According to the rules for election to the Baseball Hall of Fame, “voting shall be based upon the player’s record, playing ability, integrity, sportsmanship, character, and contributions to the team(s) on which the player played.”
They may have to delete half those criteria - like the integrity, sportsmanship and character parts - or else an entire generation of baseball stars will be left out of Cooperstown.
Stupid. Naive. These are not among the qualities listed to be Hall of Fame worthy.
“I was stupid. I was naive,” Alex Rodriguez told ESPN in an interview Monday, responding to the SI.com report that he tested positive for steroids in 2003.
Insincerity. That’s not part of the criteria for the Hall of Fame, either, but A-Rod tests positive for it nearly every time he opens his mouth.
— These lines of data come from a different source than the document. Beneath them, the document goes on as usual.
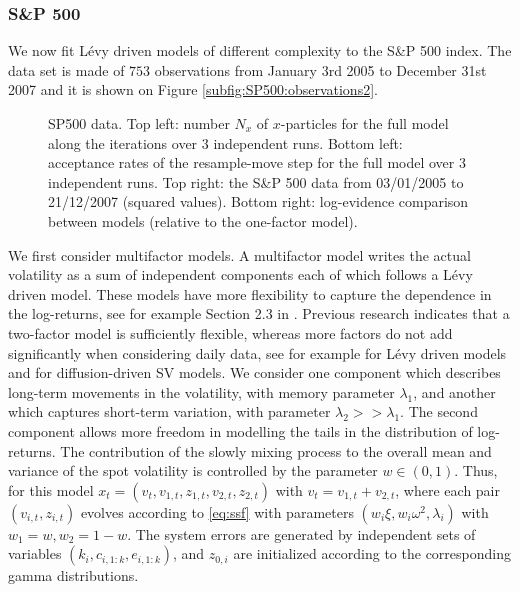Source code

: \documentclass{statsoc}
\begin{document}


\subsubsection{S\&P 500}

We now fit  L\'evy driven models of different complexity to
the S\&P 500 index. The data set 
is made of $753$ observations from January 3rd 2005 to December 31st
2007 and it is shown on Figure
\ref{subfig:SP500:observations2}. 

 \begin{figure}[H]
  \centering
  \caption{\label{fig:SP500:observations} SP500 data. Top left: number $N_x$ of $x$-particles 
for the full model along the iterations over $3$
    independent runs. Bottom left: acceptance
    rates of the resample-move step for the full model over $3$
    independent runs. Top right: the S\&P 500 data from
    03/01/2005 to 21/12/2007 (squared values).  Bottom right:   log-evidence comparison between
    models (relative to the one-factor model). }
 \end{figure}

We first consider multifactor models. A multifactor model writes the
actual volatility as a sum of 
independent components each of which follows a L\'evy driven
model. These models have more flexibility to capture the dependence in
the log-returns, 
see for example Section 2.3 in \cite{bns:real}. Previous research
indicates that a two-factor model is sufficiently flexible, whereas
more factors do not add significantly when considering daily data, see
for example \cite{bns:real,grif:steel:ou} for L\'evy driven models and
\cite{chernov:multi} for diffusion-driven SV models.  We consider one
component which  describes long-term movements in the
volatility, with memory parameter $\lambda_1$, and another which
captures short-term variation,  with parameter 
$\lambda_2 >> \lambda_1$. The second component allows more freedom in
modelling the tails in the distribution of log-returns. The contribution of the slowly mixing
process to the overall mean and variance of the spot volatility is
controlled by the parameter $w \in (0,1)$. 
Thus, for this model
$x_t=(v_t,v_{1,t},z_{1,t},v_{2,t},z_{2,t})$ with
$v_t=v_{1,t}+v_{2,t}$, where each pair $(v_{i,t},z_{i,t})$ evolves
according to  \eqref{eq:ssf} with parameters $(w_i \xi,w_i 
\omega^2,\lambda_i)$ with $w_1=w, w_2=1-w$. The system errors are 
generated by independent sets of variables
$(k_i,c_{i,1:k},e_{i,1:k})$, and $z_{0,i}$ are initialized according
to the corresponding gamma distributions. 
\end{document}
“I think New Yorkers like honesty,” A-Rod said when asked whether he thought he might be forgiven by New York Yankees fans for his cheating. “I think they like people that say the truth.”
The truth, according to A-Rod, is that he doesn’t remember exactly what sort of banned performance-enhancing substances he took in the past.
Windex? STP? Spanish Fly?
Please. It takes a warped mind to admit cheating, proclaim honesty and then lie - all within a few sentences of each other.
He will be caught in those lies. Other damning information about A-Rod will surface. It always does in the steroids controversy.
What will it mean for him, though?
There are really two minefields that steroid abusers have to face when they are revealed. One is the legal minefield that Mark McGwire faced (the reason he refused to answer questions about steroid use before Congress) and that Roger Clemens and Barry Bonds face now.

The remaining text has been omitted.